Learning computer vision

Romain Beaumont
Towards Data Science
8 min readNov 24, 2018

--

Recently I’ve been reading and experimenting a lot with computer vision, here is an introduction of what is interesting to learn and use in that domain.

Image segmentation for autonomous driving

Computer vision has advanced a lot in recent years. Those are the topics I will mention here :

Technologies :

  • Face detection : Haar, HOG, MTCNN, Mobilenet
  • Face recognition : CNN, Facenet
  • Object recognition : alexnet, inceptionnet, resnet
  • Transfer learning : re-training big neural network with little resources on a new topic
  • Image segmentation : rcnn
  • GAN
  • Hardware for computer vision : what to choose, GPU is important
  • UI apps integrating vision : ownphotos

Applications :

  • personal photos organization
  • autonomous cars
  • autonomous drones
  • solving captcha / OCR
  • filtering pictures for a picture based website/app
  • automatically tagging pictures for an app
  • extraction information from videos (tv show, movies)
  • visual question answering
  • art

People to follow :

Courses :

  • deep learning @ coursera
  • machine learning @ coursera

Related fields :

  • deep reinforcement learning : see ppo and dqn with a cnn as input layer
  • interaction with nlp : lstm 2 cnn

Face detection

Face detection is about placing boxes around faces

Face detection is the task of detecting faces. There are several algorithms to do that.

https://github.com/nodefluxio/face-detector-benchmark provide a benchmark on the speed of these method, with easy to reuse implementation code.

Haar classifiers

haar features

They are the old computer vision method present in opencv since 2000. It was introduced in this paper http://wearables.cc.gatech.edu/paper_of_week/viola01rapid.pdf.

It is a machine learning model with features chosen specifically for object detection.

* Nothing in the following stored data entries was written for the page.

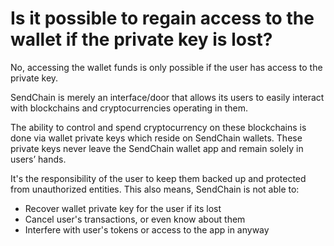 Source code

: # Is it possible to regain access to the wallet if the private key is lost?

No, accessing the wallet funds is only possible if the user has access to the private key.

SendChain is merely an interface/door that allows its users to easily interact with blockchains and cryptocurrencies operating in them.

The ability to control and spend cryptocurrency on these blockchains is done via wallet private keys which reside on SendChain wallets. These private keys never leave the SendChain wallet app and remain solely in users’ hands.

It's the responsibility of the user to keep them backed up and protected from unauthorized entities. This also means, SendChain is not able to:

- Recover wallet private key for the user if its lost
- Cancel user's transactions, or even know about them
- Interfere with user's tokens or access to the app in anyway

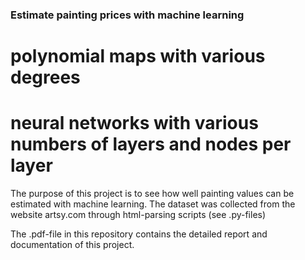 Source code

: ### Estimate painting prices with machine learning

# polynomial maps with various degrees
# neural networks with various numbers of layers and nodes per layer

The purpose of this project is to see how well painting values can be estimated with machine learning.
The dataset was collected from the website artsy.com through html-parsing scripts (see .py-files)

The .pdf-file in this repository contains the detailed report and documentation of this project.
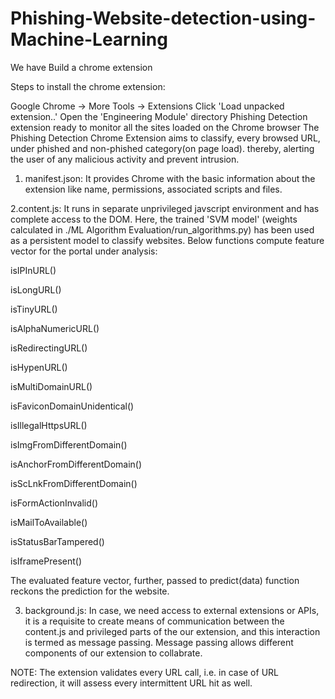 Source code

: # Phishing-Website-detection-using-Machine-Learning

We have Build a chrome extension

Steps to install the chrome extension:

Google Chrome -> More Tools -> Extensions
Click 'Load unpacked extension..'
Open the 'Engineering Module' directory
Phishing Detection extension ready to monitor all the sites loaded on the Chrome browser
The Phishing Detection Chrome Extension aims to classify, every browsed URL, under phished and non-phished category(on page load). thereby, alerting the user of
any malicious activity and prevent intrusion.

1. manifest.json: It provides Chrome with the basic information about the extension like name, permissions, associated scripts and files.

2.content.js: It runs in separate unprivileged javscript environment and has complete access to the DOM. Here, the trained 'SVM model' (weights calculated in ./ML Algorithm Evaluation/run_algorithms.py) has been used as a persistent model to classify websites. Below functions compute feature vector for the portal under analysis:

isIPInURL()

isLongURL()

isTinyURL()

isAlphaNumericURL()

isRedirectingURL()

isHypenURL()

isMultiDomainURL()

isFaviconDomainUnidentical()

isIllegalHttpsURL()

isImgFromDifferentDomain()

isAnchorFromDifferentDomain()

isScLnkFromDifferentDomain()

isFormActionInvalid()

isMailToAvailable()

isStatusBarTampered()

isIframePresent()

The evaluated feature vector, further, passed to predict(data) function reckons the prediction for the website.

3. background.js: In case, we need access to external extensions or APIs, it is a requisite to create means of communication between the content.js and privileged parts of the our extension, and this interaction is termed as message passing. Message passing allows different components of our extension to collabrate.

NOTE: The extension validates every URL call, i.e. in case of URL redirection, it will assess every intermittent URL hit as well.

Haar classifiers are fast but have a low accuracy.

See a longer explanation and an example on how to use it in https://docs.opencv.org/3.4.3/d7/d8b/tutorial_py_face_detection.html

HOG : Histogram of Oriented Gradients

Histogram of oriented gradients

HOG is a newer method to generate feature for object detection: it has started being used since 2005. It is based on computing gradients on the pixel of your images. These features are then fed to a machine learning algorithm, for example SVM. It has a better precision than haar classifiers.

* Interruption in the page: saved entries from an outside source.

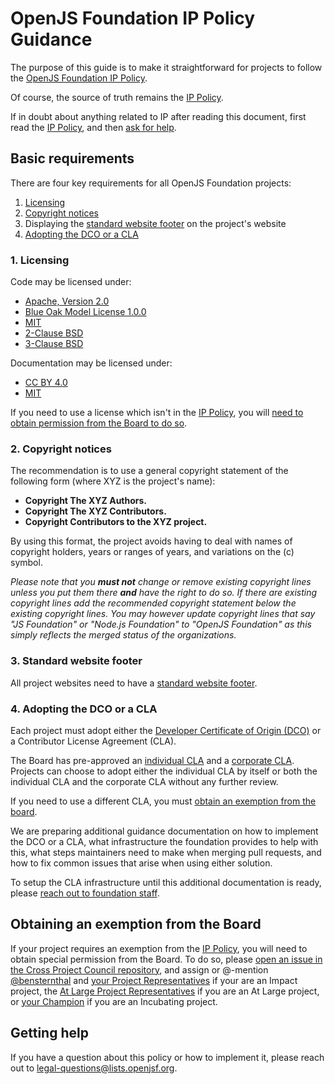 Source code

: # OpenJS Foundation IP Policy Guidance

The purpose of this guide is to make it straightforward for projects to follow the [OpenJS Foundation IP Policy][IP Policy].

Of course, the source of truth remains the [IP Policy][].

If in doubt about anything related to IP after reading this document, first read the [IP Policy][], and then [ask for help](#getting-help).

## Basic requirements

There are four key requirements for all OpenJS Foundation projects:

1. [Licensing](#1-licensing)
2. [Copyright notices](#2-copyright-notices)
3. Displaying the [standard website footer](#3-standard-website-footer) on the project's website
4. [Adopting the DCO or a CLA](#4-adopting-the-dco-or-a-cla)

### 1. Licensing

Code may be licensed under:
  * [Apache, Version 2.0](http://www.apache.org/licenses/LICENSE-2.0)
  * [Blue Oak Model License 1.0.0](https://opensource.org/license/blue-oak-model-license/)
  * [MIT](https://opensource.org/licenses/MIT)
  * [2-Clause BSD](https://opensource.org/licenses/BSD-2-Clause)
  * [3-Clause BSD](https://opensource.org/licenses/BSD-3-Clause)

Documentation may be licensed under:
  * [CC BY 4.0](http://creativecommons.org/licenses/by/4.0/)
  * [MIT](https://opensource.org/licenses/MIT)

If you need to use a license which isn't in the [IP Policy][], you will
[need to obtain permission from the Board to do so](#obtaining-an-exemption-from-the-board).

### 2. Copyright notices

The recommendation is to use a general copyright statement of the following form (where XYZ is the project's name):

- **Copyright The XYZ Authors.**
- **Copyright The XYZ Contributors.**
- **Copyright Contributors to the XYZ project.**

By using this format, the project avoids having to deal with names of copyright holders, years or ranges of years, and variations on the (c) symbol.

_Please note that you **must not** change or remove existing copyright lines unless you put them there **and** have the right to do so.
If there are existing copyright lines add the recommended copyright statement below the existing copyright lines.
You may however update copyright lines that say "JS Foundation" or "Node.js Foundation" to "OpenJS Foundation" as this simply reflects the merged status of the organizations._

### 3. Standard website footer

All project websites need to have a [standard website footer][].

### 4. Adopting the DCO or a CLA

Each project must adopt either the [Developer Certificate of Origin (DCO)][DCO] or a Contributor License Agreement (CLA).

The Board has pre-approved an [individual CLA][ICLA] and a [corporate CLA][CCLA].
Projects can choose to adopt either the individual CLA by itself or both the individual CLA and the corporate CLA without any further review.

If you need to use a different CLA, you must
[obtain an exemption from the board](#obtaining-an-exemption-from-the-board).

We are preparing additional guidance documentation on how to implement the DCO or a CLA, what infrastructure the foundation provides to help with this, what steps maintainers need to make when merging pull requests, and how to fix common issues that arise when using either solution.

To setup the CLA infrastructure until this additional documentation is ready, please [reach out to foundation staff](#getting-help).

## Obtaining an exemption from the Board

If your project requires an exemption from the [IP Policy][], you will need to obtain special permission from the Board.
To do so, please [open an issue in the Cross Project Council repository](https://github.com/openjs-foundation/cross-project-council/issues/new?title=Board%20exemption%20request%20for), and assign or @-mention [@bensternthal](https://github.com/bensternthal) and [your Project Representatives](https://github.com/openjs-foundation/cross-project-council#impact-project-representatives) if your are an Impact project, the [At Large Project Representatives](https://github.com/openjs-foundation/cross-project-council#at-large-project-representatives) if you are an At Large project, or [your Champion](https://github.com/openjs-foundation/cross-project-council/blob/HEAD/PROJECT_PROGRESSION.md#application-champion) if you are an Incubating project.

## Getting help

If you have a question about this policy or how to implement it, please reach out to [legal-questions@lists.openjsf.org](mailto:legal-questions@lists.openjsf.org).

[IP Policy]: https://ip-policy.openjsf.org
[DCO]: https://developercertificate.org
[ICLA]: https://individual-cla.openjsf.org
[CCLA]: https://corporate-cla.openjsf.org
[standard website footer]: https://github.com/openjs-foundation/artwork#copyright-notices-for-project-website-footers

An implementation of that is in dlib. Which is in the face_recognition (https://github.com/ageitgey/face_recognition) lib.

MTCNN

A new method using a variation on CNNs to detect images. Better precision but a bit slower. See https://kpzhang93.github.io/MTCNN_face_detection_alignment/index.html

MobileNet

The best and fastest method these days for face detection. Based on the general mobile net architecture. See https://arxiv.org/abs/1704.04861

Object detection

Object detection on many kind of objects

Object detection can be achieved using similar methods than face detection.

Here are 2 articles presenting recent methods to achieve it. These methods sometimes even provide the class of objects too (achieving object recognition) :

Convolutional neural networks

Recent progress in deep learning has seen new architectures achieving a lot of success.

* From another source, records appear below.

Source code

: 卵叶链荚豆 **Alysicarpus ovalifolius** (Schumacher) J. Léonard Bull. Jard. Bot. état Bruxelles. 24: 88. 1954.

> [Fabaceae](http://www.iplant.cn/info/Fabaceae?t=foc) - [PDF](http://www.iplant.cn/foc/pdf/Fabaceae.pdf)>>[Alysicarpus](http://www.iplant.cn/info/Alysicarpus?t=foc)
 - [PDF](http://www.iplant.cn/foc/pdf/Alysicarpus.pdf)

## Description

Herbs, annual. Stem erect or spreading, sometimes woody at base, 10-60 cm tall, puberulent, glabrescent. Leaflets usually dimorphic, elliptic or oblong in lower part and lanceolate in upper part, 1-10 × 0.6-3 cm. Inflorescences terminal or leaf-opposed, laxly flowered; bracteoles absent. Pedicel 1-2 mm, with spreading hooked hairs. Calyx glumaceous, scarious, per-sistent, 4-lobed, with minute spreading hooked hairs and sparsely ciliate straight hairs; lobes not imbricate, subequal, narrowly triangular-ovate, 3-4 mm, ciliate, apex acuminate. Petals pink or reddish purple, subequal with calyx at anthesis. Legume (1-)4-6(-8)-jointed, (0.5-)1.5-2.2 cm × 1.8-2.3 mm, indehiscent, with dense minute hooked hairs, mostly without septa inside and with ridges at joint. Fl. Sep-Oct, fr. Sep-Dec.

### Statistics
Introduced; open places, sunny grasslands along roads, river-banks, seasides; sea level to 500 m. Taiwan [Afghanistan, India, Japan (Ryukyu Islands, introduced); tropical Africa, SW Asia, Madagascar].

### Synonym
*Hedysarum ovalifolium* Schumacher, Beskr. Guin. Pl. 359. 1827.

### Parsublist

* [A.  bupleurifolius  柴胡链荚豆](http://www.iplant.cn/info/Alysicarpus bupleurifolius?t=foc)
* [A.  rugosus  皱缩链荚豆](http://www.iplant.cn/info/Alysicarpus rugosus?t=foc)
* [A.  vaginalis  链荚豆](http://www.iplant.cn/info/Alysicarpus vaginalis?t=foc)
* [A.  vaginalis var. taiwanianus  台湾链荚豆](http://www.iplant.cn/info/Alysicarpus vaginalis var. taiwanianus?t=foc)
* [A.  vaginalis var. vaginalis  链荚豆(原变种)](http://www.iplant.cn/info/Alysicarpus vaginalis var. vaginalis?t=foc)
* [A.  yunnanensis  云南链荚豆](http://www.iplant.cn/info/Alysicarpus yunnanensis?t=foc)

Neural networks using many convolution layers are one of them. A convolution layer takes advantage of the 2D structure of an image to generate useful information in the next layer of the neural network. See https://towardsdatascience.com/intuitively-understanding-convolutions-for-deep-learning-1f6f42faee1 for a detailed explanation of what is a convolution.

A convolution layer

Object recognition

Object recognition is the general problem of classifying object into categories (such as cat, dog, …)

Deep neural network based on convolution have been used to achieve great results on this task.

The ILSVR conference has been hosting competition on the ImageNet (http://www.image-net.org/ a database of many images with in objects tags such as cat, dog,..)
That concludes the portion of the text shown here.